Say how many lines below contain the word "mathrm". The number is the entire reply.
[[ Data in this exercise, beginning ]]
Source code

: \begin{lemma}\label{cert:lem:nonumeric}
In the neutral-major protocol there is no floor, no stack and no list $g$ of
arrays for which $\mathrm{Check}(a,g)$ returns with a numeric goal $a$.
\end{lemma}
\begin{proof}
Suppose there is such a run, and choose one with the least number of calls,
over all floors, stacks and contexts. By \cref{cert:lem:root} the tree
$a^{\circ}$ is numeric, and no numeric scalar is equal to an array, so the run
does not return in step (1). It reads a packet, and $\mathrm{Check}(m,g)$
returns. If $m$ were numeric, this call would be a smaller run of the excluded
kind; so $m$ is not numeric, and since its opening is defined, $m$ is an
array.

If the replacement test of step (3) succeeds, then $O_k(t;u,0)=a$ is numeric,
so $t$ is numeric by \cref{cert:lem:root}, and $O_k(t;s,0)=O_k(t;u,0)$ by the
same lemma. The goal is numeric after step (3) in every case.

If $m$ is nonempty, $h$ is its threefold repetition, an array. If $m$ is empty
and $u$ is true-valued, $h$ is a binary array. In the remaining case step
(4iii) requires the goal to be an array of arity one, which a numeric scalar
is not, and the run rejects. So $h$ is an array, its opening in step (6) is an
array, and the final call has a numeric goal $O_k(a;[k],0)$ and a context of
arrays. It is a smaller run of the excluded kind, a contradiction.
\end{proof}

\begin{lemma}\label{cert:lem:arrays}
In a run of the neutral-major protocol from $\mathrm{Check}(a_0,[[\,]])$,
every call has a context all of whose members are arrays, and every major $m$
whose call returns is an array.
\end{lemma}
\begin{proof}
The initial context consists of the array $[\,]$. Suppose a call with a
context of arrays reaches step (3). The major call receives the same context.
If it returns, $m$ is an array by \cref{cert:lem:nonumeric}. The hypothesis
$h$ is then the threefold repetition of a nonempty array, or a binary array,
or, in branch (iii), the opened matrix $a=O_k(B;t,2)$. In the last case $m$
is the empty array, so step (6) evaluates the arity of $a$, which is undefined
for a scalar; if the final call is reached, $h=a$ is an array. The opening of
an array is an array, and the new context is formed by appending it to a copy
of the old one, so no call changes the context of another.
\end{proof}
[[ Data in this exercise, end ]]
→ Expected answer: 3